Had Bally exercised its right to purchase the property, no question would have arisen as to Roger's right to enjoy the parking privilege of its leases. Bally could not have repudiated the parking provision of the lease, under the doctrine of estoppel by deed, which has been applied in Pennsylvania to leases, i.e., where one leases property which he at such time does not own and afterwards acquires ownership of such property and then attempts to repudiate the lease, he is estopped from denying the lease on the grounds that he did not have the power to lease the property at the time of the lease. Phillips v. Tetzner, 357 Pa. 43, 53 A.2d 129 (1947); Mott v. Kaldes, 288 Pa. 264, 135 A. 764 (1927).

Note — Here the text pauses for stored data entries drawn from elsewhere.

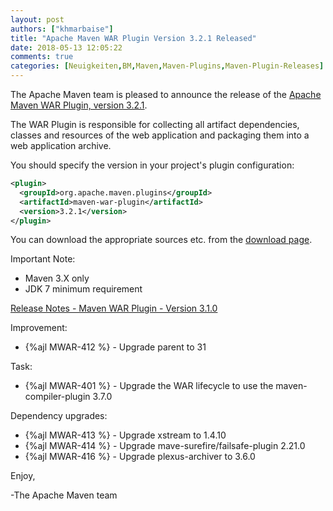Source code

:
 ```yaml
---
layout: post
authors: ["khmarbaise"]
title: "Apache Maven WAR Plugin Version 3.2.1 Released"
date: 2018-05-13 12:05:22
comments: true
categories: [Neuigkeiten,BM,Maven,Maven-Plugins,Maven-Plugin-Releases]
---
```

The Apache Maven team is pleased to announce the release of the 
[Apache Maven WAR Plugin, version 3.2.1](http://maven.apache.org/plugins/maven-war-plugin/).

The WAR Plugin is responsible for collecting all artifact dependencies, classes
and resources of the web application and packaging them into a web application
archive.

You should specify the version in your project's plugin configuration:

``` xml
<plugin>
  <groupId>org.apache.maven.plugins</groupId>
  <artifactId>maven-war-plugin</artifactId>
  <version>3.2.1</version>
</plugin>
```

You can download the appropriate sources etc. from the [download page][download].

Important Note: 

 * Maven 3.X only
 * JDK 7 minimum requirement


<!-- more -->

[Release Notes - Maven WAR Plugin - Version 3.1.0](https://issues.apache.org/jira/secure/ReleaseNote.jspa?projectId=12318121&version=12341729)

Improvement:

 * {%ajl MWAR-412 %} - Upgrade parent to 31

Task:

 * {%ajl MWAR-401 %} - Upgrade the WAR lifecycle to use the maven-compiler-plugin 3.7.0

Dependency upgrades:

 * {%ajl MWAR-413 %} - Upgrade xstream to 1.4.10
 * {%ajl MWAR-414 %} - Upgrade mave-surefire/failsafe-plugin 2.21.0
 * {%ajl MWAR-416 %} - Upgrade plexus-archiver to 3.6.0


Enjoy,

-The Apache Maven team

[download]: https://maven.apache.org/plugins/maven-war-plugin/download.cgi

Furthermore, if Bally had exercised the option, it could not have repudiated the parking provisions of its lease to Kroger for the further reason that it made the leases as equitable owner of the property although it had not at that time acquired the legal title. The courts of this Commonwealth recognize the concept that when an option to purchase real estate is exercised, the optionee is considered as having had the equitable title to the property from the date of the option and not
[ 221 Pa. Super. Page 73]
from the date it is exercised. Powell Appeal, supra; Peoples Street Ry. Co. v. Spencer, 156 Pa. 85, 27 A. 113 (1893); 55 Am. Jur., Vendor and Purchaser, § 43. This adds a stronger reason for applying the doctrine set forth in Phillips v. Tetzner, supra, and Mott v. Kaldes, supra.
Therefore, Bally established this additional burden on its option by giving this right to Kroger without restriction or limitation during the term of the leases and renewal thereof, which we hold must be assumed by Hennebont as assignee.
Although the lower court gave this obtuse problem mature and careful deliberation, we must conclude that it improperly based its final judgment for Hennebont on the theory that Bally did not have a sufficient interest in the property to create an encumbrance therein by its lease to Kroger that would prevail against the proprietory interest Hennebont acquired from the Fry estate as assignee of Bally. On the contrary, as previously stated, Hennebont assumed the burden of the lease when it accepted the option since it is agreed that Hennebont knew the lease to have been in existence and that improvements had been made pursuant to it.
Judgment reversed and hereby entered in favor of the defendant-appellant, The Kroger Company.